- What you should do
For the string "scikit", state how many lines of the data hold it. Give nothing besides the number.

- Source records
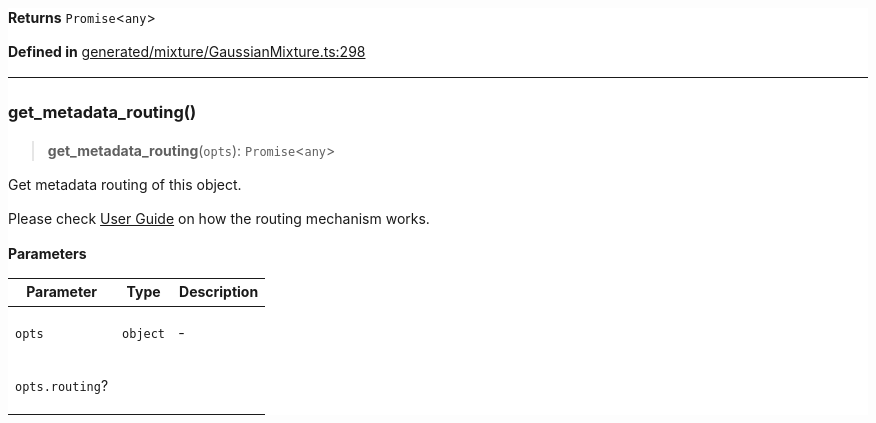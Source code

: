 </td>
</tr>
</tbody>
</table>

**Returns** `Promise`\<`any`\>

**Defined in** [generated/mixture/GaussianMixture.ts:298](https://github.com/transitive-bullshit/scikit-learn-ts/blob/d136d90c5cb653f22204ec450ae61706606a5b96/packages/sklearn/src/generated/mixture/GaussianMixture.ts#L298)

***

### get\_metadata\_routing()

> **get\_metadata\_routing**(`opts`): `Promise`\<`any`\>

Get metadata routing of this object.

Please check [User Guide](https://scikit-learn.org/stable/modules/generated/../../metadata_routing.html#metadata-routing) on how the routing mechanism works.

**Parameters**

<table>
<thead>
<tr>
<th>Parameter</th>
<th>Type</th>
<th>Description</th>
</tr>
</thead>
<tbody>
<tr>
<td>

`opts`

</td>
<td>

`object`

</td>
<td>

&hyphen;

</td>
</tr>
<tr>
<td>

`opts.routing`?

</td>
<td>
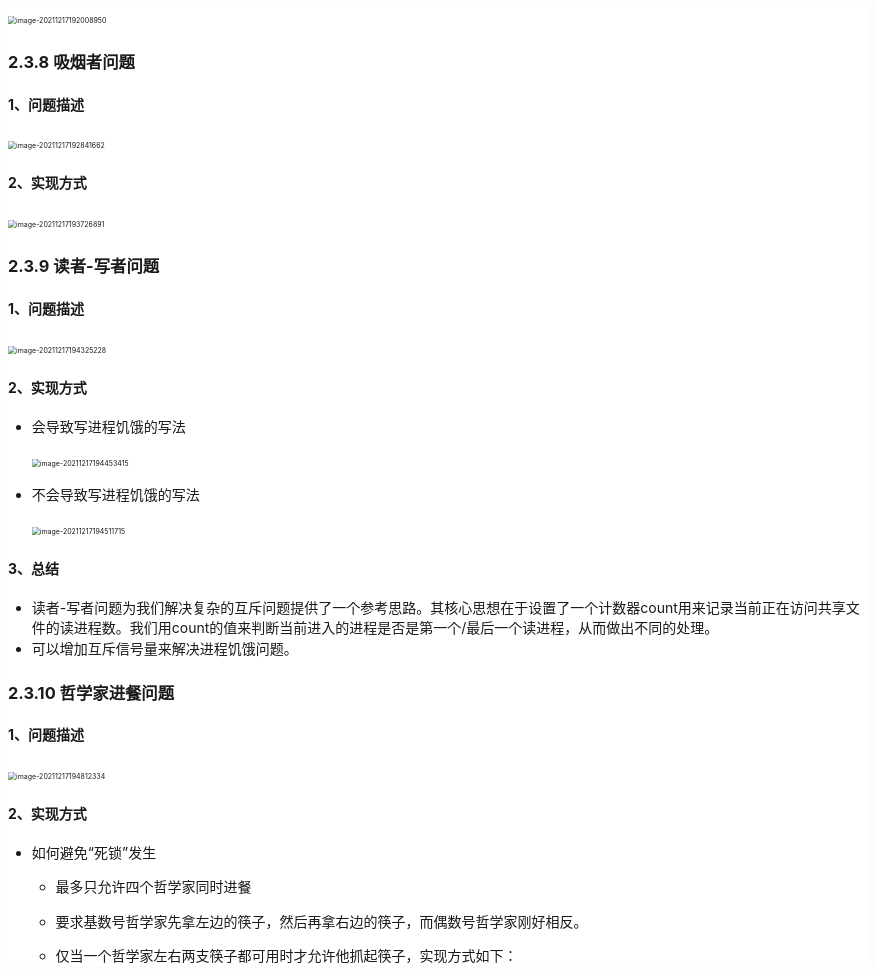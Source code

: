 <img src="https://ldt-typora.oss-cn-shenzhen.aliyuncs.com/img/image-20211217192008950.png" alt="image-20211217192008950" style="zoom:50%;" />



### 2.3.8 吸烟者问题

#### 1、问题描述

<img src="https://ldt-typora.oss-cn-shenzhen.aliyuncs.com/img/image-20211217192841662.png" alt="image-20211217192841662" style="zoom:50%;" />

#### 2、实现方式

<img src="https://ldt-typora.oss-cn-shenzhen.aliyuncs.com/img/image-20211217193726891.png" alt="image-20211217193726891" style="zoom:50%;" />



### 2.3.9 读者-写者问题

#### 1、问题描述

<img src="https://ldt-typora.oss-cn-shenzhen.aliyuncs.com/img/image-20211217194325228.png" alt="image-20211217194325228" style="zoom:50%;" />

#### 2、实现方式

- 会导致写进程饥饿的写法

  <img src="https://ldt-typora.oss-cn-shenzhen.aliyuncs.com/img/image-20211217194453415.png" alt="image-20211217194453415" style="zoom:50%;" />

- 不会导致写进程饥饿的写法

  <img src="https://ldt-typora.oss-cn-shenzhen.aliyuncs.com/img/image-20211217194511715.png" alt="image-20211217194511715" style="zoom:50%;" />

#### 3、总结

- 读者-写者问题为我们解决复杂的互斥问题提供了一个参考思路。其核心思想在于设置了一个计数器count用来记录当前正在访问共享文件的读进程数。我们用count的值来判断当前进入的进程是否是第一个/最后一个读进程，从而做出不同的处理。
- 可以增加互斥信号量来解决进程饥饿问题。



### 2.3.10 哲学家进餐问题

#### 1、问题描述

<img src="https://ldt-typora.oss-cn-shenzhen.aliyuncs.com/img/image-20211217194812334.png" alt="image-20211217194812334" style="zoom:50%;" />

#### 2、实现方式 

- 如何避免“死锁”发生

  - 最多只允许四个哲学家同时进餐

  - 要求基数号哲学家先拿左边的筷子，然后再拿右边的筷子，而偶数号哲学家刚好相反。

  - 仅当一个哲学家左右两支筷子都可用时才允许他抓起筷子，实现方式如下：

- Exercise solution
2